::: Provided records :::

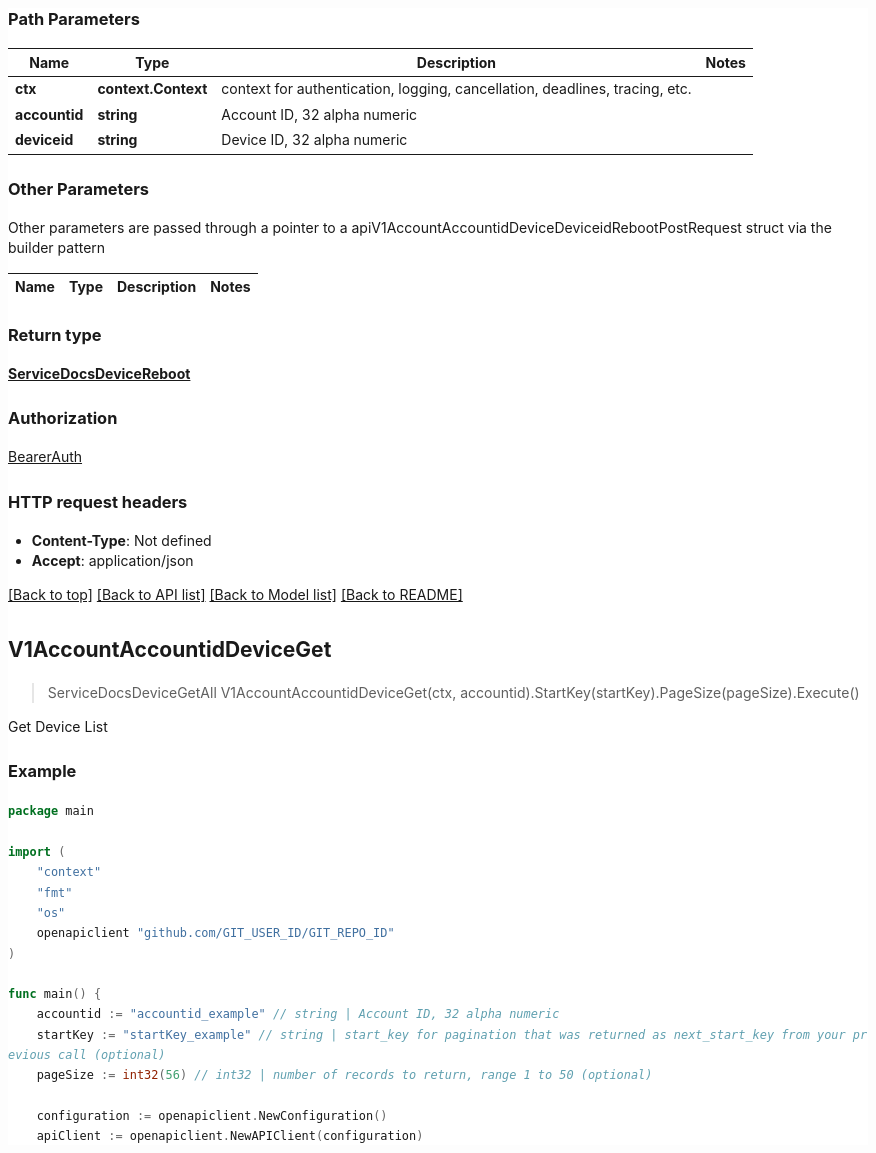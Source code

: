 ### Path Parameters


Name | Type | Description  | Notes
------------- | ------------- | ------------- | -------------
**ctx** | **context.Context** | context for authentication, logging, cancellation, deadlines, tracing, etc.
**accountid** | **string** | Account ID, 32 alpha numeric | 
**deviceid** | **string** | Device ID, 32 alpha numeric | 

### Other Parameters

Other parameters are passed through a pointer to a apiV1AccountAccountidDeviceDeviceidRebootPostRequest struct via the builder pattern


Name | Type | Description  | Notes
------------- | ------------- | ------------- | -------------



### Return type

[**ServiceDocsDeviceReboot**](ServiceDocsDeviceReboot.md)

### Authorization

[BearerAuth](../README.md#BearerAuth)

### HTTP request headers

- **Content-Type**: Not defined
- **Accept**: application/json

[[Back to top]](#) [[Back to API list]](../README.md#documentation-for-api-endpoints)
[[Back to Model list]](../README.md#documentation-for-models)
[[Back to README]](../README.md)


## V1AccountAccountidDeviceGet

> ServiceDocsDeviceGetAll V1AccountAccountidDeviceGet(ctx, accountid).StartKey(startKey).PageSize(pageSize).Execute()

Get Device List



### Example

```go
package main

import (
	"context"
	"fmt"
	"os"
	openapiclient "github.com/GIT_USER_ID/GIT_REPO_ID"
)

func main() {
	accountid := "accountid_example" // string | Account ID, 32 alpha numeric
	startKey := "startKey_example" // string | start_key for pagination that was returned as next_start_key from your previous call (optional)
	pageSize := int32(56) // int32 | number of records to return, range 1 to 50 (optional)

	configuration := openapiclient.NewConfiguration()
	apiClient := openapiclient.NewAPIClient(configuration)
```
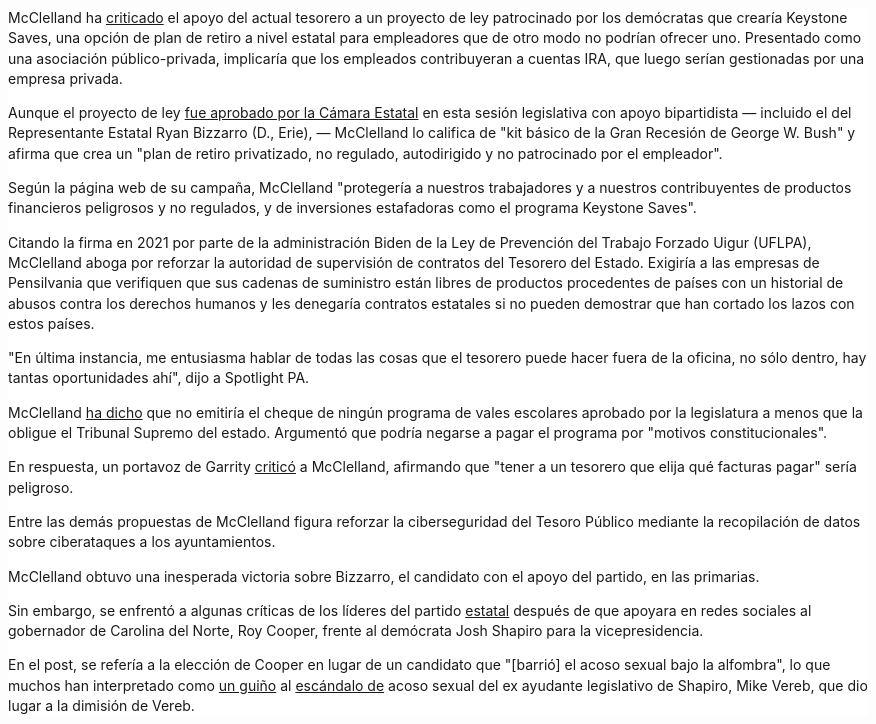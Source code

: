 McClelland ha <a href="https://web.archive.org/20231206153159/https://img1.wsimg.com/blobby/go/6b9fb9ca-e3c0-4b50-994d-f4d9f377c896/Final.pdf">criticado</a> el apoyo del actual tesorero a un proyecto de ley patrocinado por los demócratas que crearía Keystone Saves, una opción de plan de retiro a nivel estatal para empleadores que de otro modo no podrían ofrecer uno. Presentado como una asociación público-privada, implicaría que los empleados contribuyeran a cuentas IRA, que luego serían gestionadas por una empresa privada.

Aunque el proyecto de ley <a href="https://web.archive.org/20230504090441/https://www.legis.state.pa.us/cfdocs/billinfo/BillInfo.cfm?syear=2023&amp;sind=0&amp;body=H&amp;type=B&amp;bn=577">fue aprobado por la Cámara Estatal</a> en esta sesión legislativa con apoyo bipartidista — incluido el del Representante Estatal Ryan Bizzarro (D., Erie), — McClelland lo califica de &#34;kit básico de la Gran Recesión de George W. Bush&#34; y afirma que crea un &#34;plan de retiro privatizado, no regulado, autodirigido y no patrocinado por el empleador&#34;.

Según la página web de su campaña, McClelland &#34;protegería a nuestros trabajadores y a nuestros contribuyentes de productos financieros peligrosos y no regulados, y de inversiones estafadoras como el programa Keystone Saves&#34;.

Citando la firma en 2021 por parte de la administración Biden de la Ley de Prevención del Trabajo Forzado Uigur (UFLPA), McClelland aboga por reforzar la autoridad de supervisión de contratos del Tesorero del Estado. Exigiría a las empresas de Pensilvania que verifiquen que sus cadenas de suministro están libres de productos procedentes de países con un historial de abusos contra los derechos humanos y les denegaría contratos estatales si no pueden demostrar que han cortado los lazos con estos países.

&#34;En última instancia, me entusiasma hablar de todas las cosas que el tesorero puede hacer fuera de la oficina, no sólo dentro, hay tantas oportunidades ahí&#34;, dijo a Spotlight PA.

McClelland <a href="https://web.archive.org/20240601134105/https://www.afscme13.org/news/press-release-afscme-members-endorse-depasquale-for-ag-mcclelland-for-treasurer/">ha dicho</a> que no emitiría el cheque de ningún programa de vales escolares aprobado por la legislatura a menos que la obligue el Tribunal Supremo del estado. Argumentó que podría negarse a pagar el programa por &#34;motivos constitucionales&#34;.

En respuesta, un portavoz de Garrity <a href="https://web.archive.org/20240523212226/https://www.abc27.com/pennsylvania-politics/pennsylvania-treasurer-candidate-pledges-to-fight-school-vouchers/">criticó</a> a McClelland, afirmando que &#34;tener a un tesorero que elija qué facturas pagar&#34; sería peligroso.

Entre las demás propuestas de McClelland figura reforzar la ciberseguridad del Tesoro Público mediante la recopilación de datos sobre ciberataques a los ayuntamientos.

McClelland obtuvo una inesperada victoria sobre Bizzarro, el candidato con el apoyo del partido, en las primarias.

Sin embargo, se enfrentó a algunas críticas de los líderes del partido <a href="https://web.archive.org/20240725003342/https://penncapital-star.com/campaigns-elections/pa-democrats-chair-offended-by-state-treasurer-candidate-mcclellands-social-media-posts/">estatal</a> después de que apoyara en redes sociales al gobernador de Carolina del Norte, Roy Cooper, frente al demócrata Josh Shapiro para la vicepresidencia.

En el post, se refería a la elección de Cooper en lugar de un candidato que &#34;\[barrió\] el acoso sexual bajo la alfombra&#34;, lo que muchos han interpretado como <a href="https://web.archive.org/20240726213603/https://www.pennlive.com/politics/2024/07/pa-democratic-treasurer-candidate-defends-not-backing-shapiro-as-her-veep-choice.html">un guiño</a> al <a href="https://www.spotlightpa.org/news/2023/11/pennsylvania-legislature-sexual-harassment-settlements-ndas-josh-shapiro-mike-vereb/">escándalo de</a> acoso sexual del ex ayudante legislativo de Shapiro, Mike Vereb, que dio lugar a la dimisión de Vereb.
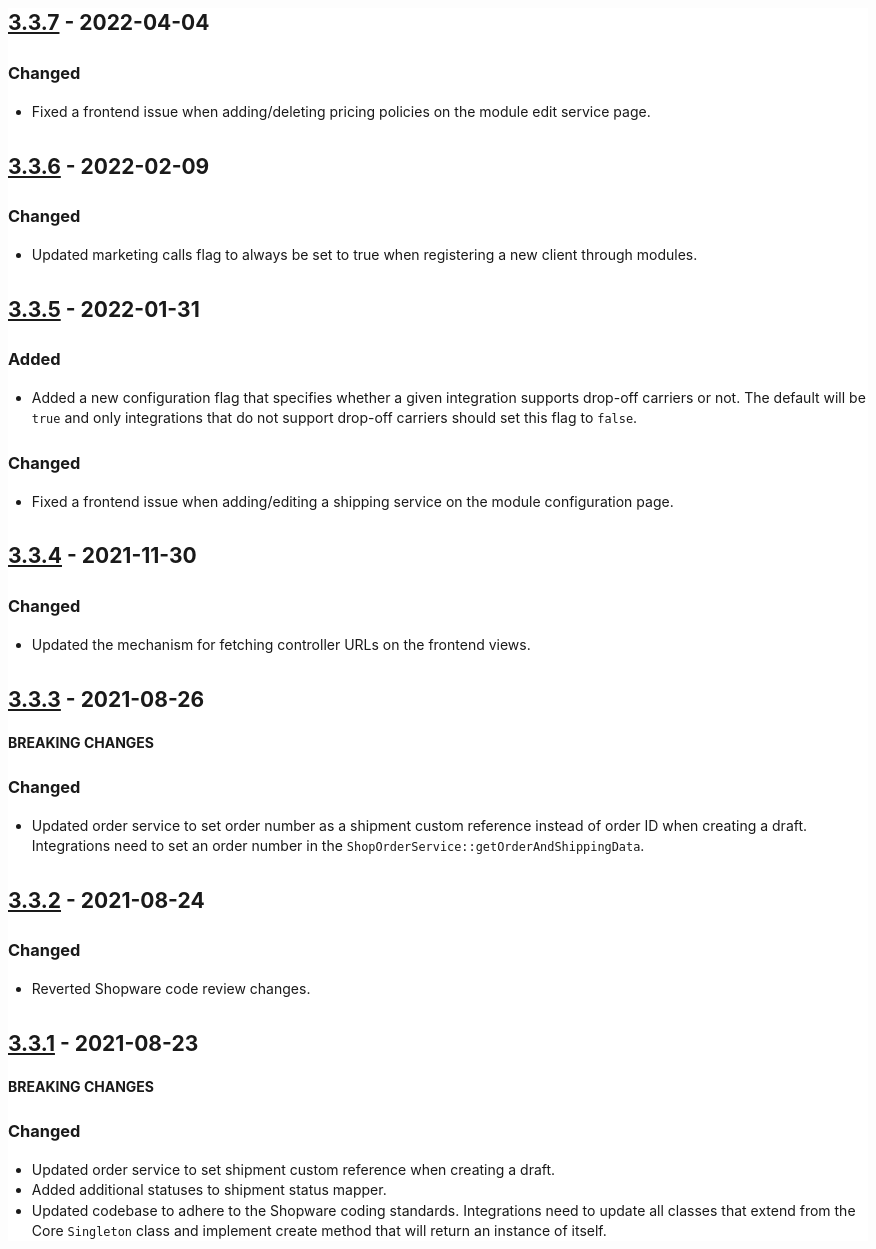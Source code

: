 ## [3.3.7](https://github.com/packlink-dev/ecommerce_module_core/compare/v3.3.6...v3.3.7) - 2022-04-04
### Changed
- Fixed a frontend issue when adding/deleting pricing policies on the module edit service page.

## [3.3.6](https://github.com/packlink-dev/ecommerce_module_core/compare/v3.3.5...v3.3.6) - 2022-02-09
### Changed
- Updated marketing calls flag to always be set to true when registering a new client through modules.

## [3.3.5](https://github.com/packlink-dev/ecommerce_module_core/compare/v3.3.4...v3.3.5) - 2022-01-31
### Added
- Added a new configuration flag that specifies whether a given integration supports drop-off carriers or not. The default will be `true` and only integrations that do not support drop-off carriers should set this flag to `false`.
### Changed
- Fixed a frontend issue when adding/editing a shipping service on the module configuration page.

## [3.3.4](https://github.com/packlink-dev/ecommerce_module_core/compare/v3.3.3...v3.3.4) - 2021-11-30
### Changed
- Updated the mechanism for fetching controller URLs on the frontend views.

## [3.3.3](https://github.com/packlink-dev/ecommerce_module_core/compare/v3.3.2...v3.3.3) - 2021-08-26
**BREAKING CHANGES**
### Changed
- Updated order service to set order number as a shipment custom reference instead of order ID when creating a draft. Integrations need to set an order number in the `ShopOrderService::getOrderAndShippingData`.

## [3.3.2](https://github.com/packlink-dev/ecommerce_module_core/compare/v3.3.1...v3.3.2) - 2021-08-24
### Changed
- Reverted Shopware code review changes.

## [3.3.1](https://github.com/packlink-dev/ecommerce_module_core/compare/v3.3.0...v3.3.1) - 2021-08-23
**BREAKING CHANGES**
### Changed
- Updated order service to set shipment custom reference when creating a draft.
- Added additional statuses to shipment status mapper.
- Updated codebase to adhere to the Shopware coding standards. Integrations need to update all classes that extend from the Core `Singleton` class and implement create method that will return an instance of itself.
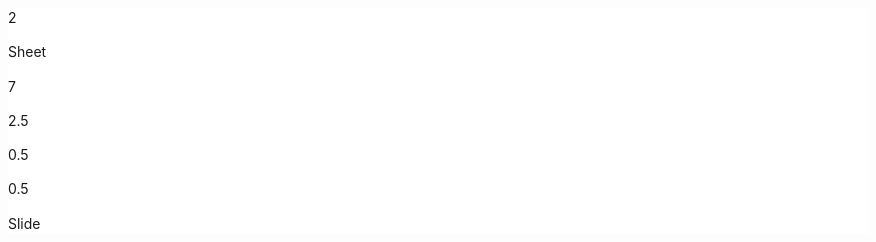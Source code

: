 </td>
<td>

2

</td>
<td>



</td>
<td>



</td>
</tr>
<tr>
<td>

Sheet

</td>
<td>



</td>
<td>



</td>
<td>

7

</td>
<td>

2\.5

</td>
<td>

0\.5

</td>
<td>

0\.5

</td>
</tr>
<tr>
<td>

Slide

</td>
<td>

:::

== Work item ==
An exact copy of the lines above, from the first through the line that holds "### Other Parameters", is what is needed; leave the pictures out.

== Response below ==
Source code

: ### Path Parameters


Name | Type | Description  | Notes
------------- | ------------- | ------------- | -------------
**ctx** | **context.Context** | context for authentication, logging, cancellation, deadlines, tracing, etc.
**accountid** | **string** | Account ID, 32 alpha numeric | 
**deviceid** | **string** | Device ID, 32 alpha numeric | 

### Other Parameters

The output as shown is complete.